Тернер с Джаддом вспомнили Джилдру и готовы были сказать больше, однако не осмелились. Или же побоялись Фосса? При виде крупного, дрожащего Джадда сила немца возросла.
— По крайней мере, искать аборигенов нет нужды, — нарушил неловкое молчание Пэлфримен.
Все оглянулись и увидели группу из нескольких черных, столпившихся неподалеку. Из-за света и стелющегося понизу тумана казалось, будто они стоят на облаке. Их вытянутые тела цвета гари придавали сцене первобытную чистоту, заставившую умолкнуть большинство белых и необычайно привлекшую Фосса.

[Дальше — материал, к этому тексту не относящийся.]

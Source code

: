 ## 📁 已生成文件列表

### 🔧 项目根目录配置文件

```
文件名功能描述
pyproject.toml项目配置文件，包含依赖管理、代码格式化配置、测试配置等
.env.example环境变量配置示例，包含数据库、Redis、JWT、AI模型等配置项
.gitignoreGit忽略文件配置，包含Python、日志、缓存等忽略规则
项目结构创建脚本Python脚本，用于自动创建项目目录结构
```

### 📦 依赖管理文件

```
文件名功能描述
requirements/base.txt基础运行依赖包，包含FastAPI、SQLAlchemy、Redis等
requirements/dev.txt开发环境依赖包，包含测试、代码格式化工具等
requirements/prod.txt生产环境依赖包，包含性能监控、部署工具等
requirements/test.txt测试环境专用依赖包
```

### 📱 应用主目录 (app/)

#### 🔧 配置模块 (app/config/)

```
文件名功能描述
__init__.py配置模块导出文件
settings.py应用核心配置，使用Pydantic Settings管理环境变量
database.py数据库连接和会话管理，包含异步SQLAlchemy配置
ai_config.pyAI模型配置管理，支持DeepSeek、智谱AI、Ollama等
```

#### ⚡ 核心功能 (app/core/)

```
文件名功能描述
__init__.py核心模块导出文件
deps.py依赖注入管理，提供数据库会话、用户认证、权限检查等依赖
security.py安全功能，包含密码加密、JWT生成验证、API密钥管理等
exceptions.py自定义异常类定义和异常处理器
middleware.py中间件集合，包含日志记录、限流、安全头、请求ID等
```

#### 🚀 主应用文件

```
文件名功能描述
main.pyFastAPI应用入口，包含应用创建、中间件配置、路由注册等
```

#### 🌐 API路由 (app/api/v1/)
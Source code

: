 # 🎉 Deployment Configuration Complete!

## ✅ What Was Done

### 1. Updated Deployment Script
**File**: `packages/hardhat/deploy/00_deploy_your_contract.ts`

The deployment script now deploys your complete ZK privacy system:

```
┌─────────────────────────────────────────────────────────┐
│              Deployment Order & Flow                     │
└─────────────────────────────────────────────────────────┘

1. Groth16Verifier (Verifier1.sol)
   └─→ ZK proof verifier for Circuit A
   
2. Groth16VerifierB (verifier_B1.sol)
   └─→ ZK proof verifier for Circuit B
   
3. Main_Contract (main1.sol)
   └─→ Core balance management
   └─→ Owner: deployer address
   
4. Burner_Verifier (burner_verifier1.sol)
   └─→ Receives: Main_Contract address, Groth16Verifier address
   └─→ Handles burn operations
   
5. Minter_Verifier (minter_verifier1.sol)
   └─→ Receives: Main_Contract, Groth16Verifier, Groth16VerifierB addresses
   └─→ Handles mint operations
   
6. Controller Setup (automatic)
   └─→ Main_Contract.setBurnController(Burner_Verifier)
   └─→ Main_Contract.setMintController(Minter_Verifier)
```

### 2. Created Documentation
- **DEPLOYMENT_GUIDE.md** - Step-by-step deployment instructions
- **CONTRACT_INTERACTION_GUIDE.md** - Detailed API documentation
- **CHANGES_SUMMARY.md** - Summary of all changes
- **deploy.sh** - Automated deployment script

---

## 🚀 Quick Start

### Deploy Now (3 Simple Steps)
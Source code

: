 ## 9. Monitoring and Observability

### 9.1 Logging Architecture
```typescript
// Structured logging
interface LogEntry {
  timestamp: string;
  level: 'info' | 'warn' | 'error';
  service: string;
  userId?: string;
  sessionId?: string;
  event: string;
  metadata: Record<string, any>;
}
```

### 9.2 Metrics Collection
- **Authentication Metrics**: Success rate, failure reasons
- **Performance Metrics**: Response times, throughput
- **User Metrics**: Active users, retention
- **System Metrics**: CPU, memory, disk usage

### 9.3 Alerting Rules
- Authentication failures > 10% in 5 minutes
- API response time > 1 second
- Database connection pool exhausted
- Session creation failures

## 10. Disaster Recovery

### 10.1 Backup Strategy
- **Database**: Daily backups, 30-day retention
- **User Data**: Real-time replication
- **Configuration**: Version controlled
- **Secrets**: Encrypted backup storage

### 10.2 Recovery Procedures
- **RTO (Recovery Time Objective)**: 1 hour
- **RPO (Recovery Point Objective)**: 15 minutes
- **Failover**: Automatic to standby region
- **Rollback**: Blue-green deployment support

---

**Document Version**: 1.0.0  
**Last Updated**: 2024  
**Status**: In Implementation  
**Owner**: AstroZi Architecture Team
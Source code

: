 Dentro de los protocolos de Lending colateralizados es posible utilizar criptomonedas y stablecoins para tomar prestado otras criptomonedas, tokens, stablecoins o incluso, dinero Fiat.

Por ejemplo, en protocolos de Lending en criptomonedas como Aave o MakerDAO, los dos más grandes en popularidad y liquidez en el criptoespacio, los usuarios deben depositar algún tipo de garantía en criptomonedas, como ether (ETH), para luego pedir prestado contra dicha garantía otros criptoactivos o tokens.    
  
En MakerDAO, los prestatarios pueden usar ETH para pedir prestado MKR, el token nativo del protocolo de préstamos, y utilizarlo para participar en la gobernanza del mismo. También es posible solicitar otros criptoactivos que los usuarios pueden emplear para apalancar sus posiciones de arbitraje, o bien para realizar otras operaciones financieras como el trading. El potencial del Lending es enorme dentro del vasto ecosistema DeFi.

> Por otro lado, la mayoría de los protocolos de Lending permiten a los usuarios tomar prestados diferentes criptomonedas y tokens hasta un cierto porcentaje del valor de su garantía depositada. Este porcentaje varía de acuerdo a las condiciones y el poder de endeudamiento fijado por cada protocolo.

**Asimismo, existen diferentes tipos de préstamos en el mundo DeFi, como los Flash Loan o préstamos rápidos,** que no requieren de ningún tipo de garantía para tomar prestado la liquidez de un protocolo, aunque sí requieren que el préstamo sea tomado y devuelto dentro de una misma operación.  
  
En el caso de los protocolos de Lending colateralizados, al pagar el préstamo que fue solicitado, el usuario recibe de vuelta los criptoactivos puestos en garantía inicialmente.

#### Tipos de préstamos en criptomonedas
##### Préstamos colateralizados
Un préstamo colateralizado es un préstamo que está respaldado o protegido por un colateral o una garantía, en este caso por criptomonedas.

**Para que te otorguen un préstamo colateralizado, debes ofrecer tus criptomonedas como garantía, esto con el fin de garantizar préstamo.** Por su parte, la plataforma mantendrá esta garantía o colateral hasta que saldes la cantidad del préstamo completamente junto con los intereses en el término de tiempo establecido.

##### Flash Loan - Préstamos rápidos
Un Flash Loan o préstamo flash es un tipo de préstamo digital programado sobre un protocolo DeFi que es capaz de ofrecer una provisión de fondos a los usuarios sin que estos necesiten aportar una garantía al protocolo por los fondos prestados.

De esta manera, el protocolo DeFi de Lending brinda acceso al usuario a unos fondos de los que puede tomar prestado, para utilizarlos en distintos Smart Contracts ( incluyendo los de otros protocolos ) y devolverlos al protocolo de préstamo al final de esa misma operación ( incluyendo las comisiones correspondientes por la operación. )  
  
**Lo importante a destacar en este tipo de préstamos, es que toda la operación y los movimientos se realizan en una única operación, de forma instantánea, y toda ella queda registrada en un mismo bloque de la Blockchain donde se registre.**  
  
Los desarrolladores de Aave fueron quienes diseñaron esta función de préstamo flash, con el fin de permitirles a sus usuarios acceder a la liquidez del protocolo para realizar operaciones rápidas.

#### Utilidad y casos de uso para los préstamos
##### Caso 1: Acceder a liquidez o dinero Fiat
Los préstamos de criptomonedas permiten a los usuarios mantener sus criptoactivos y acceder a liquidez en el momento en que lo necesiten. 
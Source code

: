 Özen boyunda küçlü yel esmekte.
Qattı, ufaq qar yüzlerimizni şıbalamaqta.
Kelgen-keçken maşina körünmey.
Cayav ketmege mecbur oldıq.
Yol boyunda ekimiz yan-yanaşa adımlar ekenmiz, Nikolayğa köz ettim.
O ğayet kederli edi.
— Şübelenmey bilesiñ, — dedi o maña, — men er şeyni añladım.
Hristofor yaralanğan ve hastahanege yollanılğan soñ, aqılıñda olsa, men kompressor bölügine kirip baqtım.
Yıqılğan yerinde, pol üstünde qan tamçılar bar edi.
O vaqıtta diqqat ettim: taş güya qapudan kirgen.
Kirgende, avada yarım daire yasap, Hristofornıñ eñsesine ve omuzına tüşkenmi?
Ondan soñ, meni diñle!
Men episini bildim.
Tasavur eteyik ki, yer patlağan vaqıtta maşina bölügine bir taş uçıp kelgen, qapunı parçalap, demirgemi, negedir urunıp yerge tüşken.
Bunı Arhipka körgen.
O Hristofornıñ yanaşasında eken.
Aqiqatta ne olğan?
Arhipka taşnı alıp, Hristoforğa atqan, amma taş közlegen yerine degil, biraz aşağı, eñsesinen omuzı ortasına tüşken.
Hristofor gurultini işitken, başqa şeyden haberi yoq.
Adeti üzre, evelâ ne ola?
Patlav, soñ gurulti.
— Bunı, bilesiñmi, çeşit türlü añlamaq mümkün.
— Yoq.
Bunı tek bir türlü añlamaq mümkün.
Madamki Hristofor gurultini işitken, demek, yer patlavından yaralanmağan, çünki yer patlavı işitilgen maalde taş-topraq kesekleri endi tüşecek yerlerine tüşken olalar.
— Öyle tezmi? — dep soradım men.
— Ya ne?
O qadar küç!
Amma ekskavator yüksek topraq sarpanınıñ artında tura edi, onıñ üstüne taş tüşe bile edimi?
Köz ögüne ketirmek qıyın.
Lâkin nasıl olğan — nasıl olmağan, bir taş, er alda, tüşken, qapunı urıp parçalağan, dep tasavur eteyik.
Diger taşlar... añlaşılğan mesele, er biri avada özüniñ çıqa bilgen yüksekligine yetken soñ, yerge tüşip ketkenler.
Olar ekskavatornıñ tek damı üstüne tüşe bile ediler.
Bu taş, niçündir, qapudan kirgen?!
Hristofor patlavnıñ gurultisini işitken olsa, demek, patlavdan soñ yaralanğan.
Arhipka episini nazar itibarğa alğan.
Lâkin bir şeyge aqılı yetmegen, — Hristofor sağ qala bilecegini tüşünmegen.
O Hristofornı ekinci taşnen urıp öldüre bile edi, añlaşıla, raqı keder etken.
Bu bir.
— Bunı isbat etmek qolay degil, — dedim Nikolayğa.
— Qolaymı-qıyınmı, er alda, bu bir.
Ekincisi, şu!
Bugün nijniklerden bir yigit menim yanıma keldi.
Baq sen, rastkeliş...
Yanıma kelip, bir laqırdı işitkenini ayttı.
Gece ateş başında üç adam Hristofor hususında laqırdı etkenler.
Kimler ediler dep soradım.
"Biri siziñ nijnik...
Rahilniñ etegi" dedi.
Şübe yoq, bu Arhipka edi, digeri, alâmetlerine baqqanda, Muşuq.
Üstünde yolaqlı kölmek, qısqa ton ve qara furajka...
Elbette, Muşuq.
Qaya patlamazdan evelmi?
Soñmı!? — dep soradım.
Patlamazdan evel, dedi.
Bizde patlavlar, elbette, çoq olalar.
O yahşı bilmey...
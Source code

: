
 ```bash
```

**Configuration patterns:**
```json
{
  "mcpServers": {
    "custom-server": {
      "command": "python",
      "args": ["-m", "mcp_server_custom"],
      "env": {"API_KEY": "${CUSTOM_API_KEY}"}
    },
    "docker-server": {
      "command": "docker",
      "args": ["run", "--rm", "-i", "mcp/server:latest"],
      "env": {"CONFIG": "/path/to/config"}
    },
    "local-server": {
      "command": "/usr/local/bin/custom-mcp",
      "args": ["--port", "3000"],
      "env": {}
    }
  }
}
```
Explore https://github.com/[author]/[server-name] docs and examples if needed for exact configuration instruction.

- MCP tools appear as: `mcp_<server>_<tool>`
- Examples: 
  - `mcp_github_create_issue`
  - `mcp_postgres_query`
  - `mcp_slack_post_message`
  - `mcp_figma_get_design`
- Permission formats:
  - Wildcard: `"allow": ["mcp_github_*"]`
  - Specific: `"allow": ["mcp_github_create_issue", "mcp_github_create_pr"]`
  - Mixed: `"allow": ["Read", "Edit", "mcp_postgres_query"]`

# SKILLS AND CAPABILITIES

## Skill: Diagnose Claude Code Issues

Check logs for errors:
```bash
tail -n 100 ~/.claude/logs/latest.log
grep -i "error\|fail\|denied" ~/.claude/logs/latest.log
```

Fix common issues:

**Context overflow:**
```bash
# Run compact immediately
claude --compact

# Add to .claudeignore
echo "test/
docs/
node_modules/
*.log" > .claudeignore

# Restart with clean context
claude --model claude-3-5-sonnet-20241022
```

— Отлично! — воскликнул он. — Вот прекрасная возможность удовлетворить вечную тягу мистера Джадда к доказательствам.
— Ничего не понимаю! — в отчаянии вскричал Джадд. — Я им сейчас покажу доказательства! Пальну пару раз прямо в гадов!
— Погоди, Альберт! Я с тобой. Грязные черномазые! — добавил безукоризненно чистый Тернер. — Только сперва ружье найду.
— Ни в коем случае! — резко оборвал Фосс. — Никаких глупостей! Пойду я, а вы ждите здесь. Na, mach[37], Джеки! — крикнул он мальчику-аборигену.
— Много чего выйдет из вашего панибратства с черными! Все как всегда! — выпалил Джадд. — Не могу я больше мечты мечтать! Мистер Фосс, неужели вы не видите, что благодаря этим бредням мы превратились в скелеты?
— Если вы бредите, то это следствие нашего неизбежного физического истощения, — чопорно ответил немец.
— А-а-а! — простонал Джадд.
Все умолкли, даже сам Джадд, пока аборигены с видом божественного превосходства взирали со своего облака, словно готовились вынести судьбоносное решение.
— Наш друг Джадд завидует моим попыткам установить взаимопонимание и доверительные отношения с аборигенами, — наконец проговорил Фосс. — Я попрошу мистера Пэлфримена пойти к ним и расследовать дело о нашей украденной собственности. Он, по крайней мере, лишен предрассудков и будет действовать благоразумно.